In my mid-30s, I just started reading about that kind of stuff, and I thought, why am I paying someone to do this? I don't buy sweatshop goods. I try to be a conscious consumer on other things, so I started looking at what I was doing with my food dollar. And I didn't want to support this.
You mention Meatless Monday, a program sponsored by the Johns Hopkins Bloomberg School of Public Health.
It dates back to World War I and conserving resources for the war effort. It's about human health and health for the environment.
The Baltimore school system recently signed on to adopt the program, and you've written our local legislators and school officials about making a similar move.
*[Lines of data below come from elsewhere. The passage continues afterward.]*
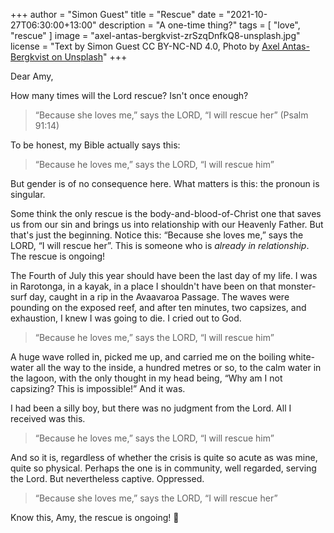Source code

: +++
author = "Simon Guest"
title = "Rescue"
date = "2021-10-27T06:30:00+13:00"
description = "A one-time thing?"
tags = [ "love", "rescue" ]
image = "axel-antas-bergkvist-zrSzqDnfkQ8-unsplash.jpg"
license = "Text by Simon Guest CC BY-NC-ND 4.0, Photo by [Axel Antas-Bergkvist on Unsplash](https://unsplash.com/photos/zrSzqDnfkQ8)"
+++

Dear Amy,

How many times will the Lord rescue? Isn't once enough?

> “Because she loves me,” says the LORD, “I will rescue her” (Psalm 91:14)

To be honest, my Bible actually says this:

> “Because he loves me,” says the LORD, “I will rescue him”

But gender is of no consequence here. What matters is this: the pronoun is singular.

Some think the only rescue is the body-and-blood-of-Christ one that saves us from our sin and brings us into relationship with our Heavenly Father. But that's just the beginning. Notice this: “Because she loves me,” says the LORD, “I will rescue her”.  This is someone who is _already in relationship_. The rescue is ongoing!

The Fourth of July this year should have been the last day of my life. I was in Rarotonga, in a kayak, in a place I shouldn't have been on that monster-surf day, caught in a rip in the Avaavaroa Passage. The waves were pounding on the exposed reef, and after ten minutes, two capsizes, and exhaustion, I knew I was going to die. I cried out to God.

> “Because he loves me,” says the LORD, “I will rescue him”

A huge wave rolled in, picked me up, and carried me on the boiling white-water all the way to the inside, a hundred metres or so, to the calm water in the lagoon, with the only thought in my head being, “Why am I not capsizing? This is impossible!” And it was.

I had been a silly boy, but there was no judgment from the Lord. All I received was this.

> “Because he loves me,” says the LORD, “I will rescue him”

And so it is, regardless of whether the crisis is quite so acute as was mine, quite so physical. Perhaps the one is in community, well regarded, serving the Lord. But nevertheless captive. Oppressed.

> “Because she loves me,” says the LORD, “I will rescue her”

Know this, Amy, the rescue is ongoing! 🙏
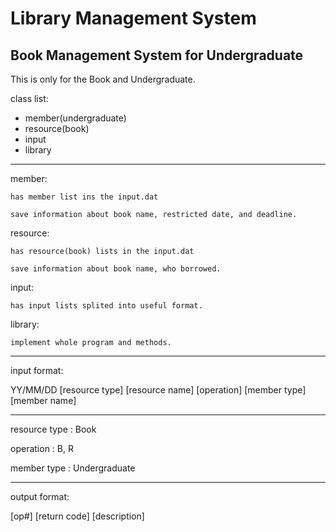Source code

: # Library Management System

## Book Management System for Undergraduate

This is only for the Book and Undergraduate.

class list:

* member(undergraduate)
* resource(book)
* input
* library
---
member:

	has member list ins the input.dat

	save information about book name, restricted date, and deadline.

resource:

	has resource(book) lists in the input.dat

	save information about book name, who borrowed.

input:

	has input lists splited into useful format.

library:

	implement whole program and methods.
---
input format:

YY/MM/DD	[resource type] [resource name] [operation] [member type] [member name]

---
resource type : Book

operation : B, R

member type : Undergraduate

---
output format:

[op#] [return code] [description]
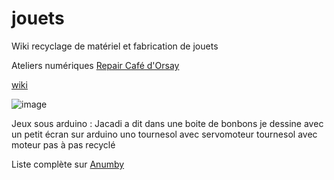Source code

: # jouets
Wiki recyclage de matériel et fabrication de jouets 

Ateliers numériques [Repair Café d'Orsay](https://www.repaircafe-orsay.org/category/blog/ateliers-numeriques-blog/)

[wiki](https://github.com/anumby-source/jouets/wiki)

![image](https://github.com/arnaudrco/anumby/blob/main/jacadi.PNG)

Jeux sous arduino :
Jacadi a dit dans une boite de bonbons
je dessine avec un petit écran  sur arduino uno
tournesol avec servomoteur
tournesol avec moteur pas à pas recyclé

Liste complète sur [Anumby](https://github.com/anumby-source/jouets)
If the Baltimore school system can do it, so can we. The Environmental Defense Fund says if every American had one meat-free meal a week, the savings in carbon dioxide emissions would be the equivalent of taking 5 million cars off the road. Multiply that by how many meals we can change, and we could see some huge differences.
So how would you suggest we meat eaters start?
Don't come at it as a way of deprivation. A lot of people already eat vegetarian or vegan, and Asheville's a great place for it. And don't beat yourself up. Don't set the expectation that this is too hard. Just get in there and start changing your diet and see what you think. You might just be pleasantly surprised: You might shed a few pounds and feel better too.
You'll also help reduce greenhouse-gas emissions.
In 2006, a United Nations report, "Livestock's Long Shadow," said that animal agriculture, worldwide, produces more annual greenhouse-gas emissions than all the cars, trucks, airplanes, trains, etc. combined.
Yet officials are downplaying what commitments may come out of the Copenhagen climate-treaty talks, and the negotiations don't seem to be focused on the animal-agriculture side of the equation.
They should be dealing with all sources. Former Vice President Al Gore missed the inconvenient truth about animal agriculture, but now he's acknowledging the implications of meat-based diets too. I grew up eating the standard American diet of meat, meat and more meat. If I can change, anyone can.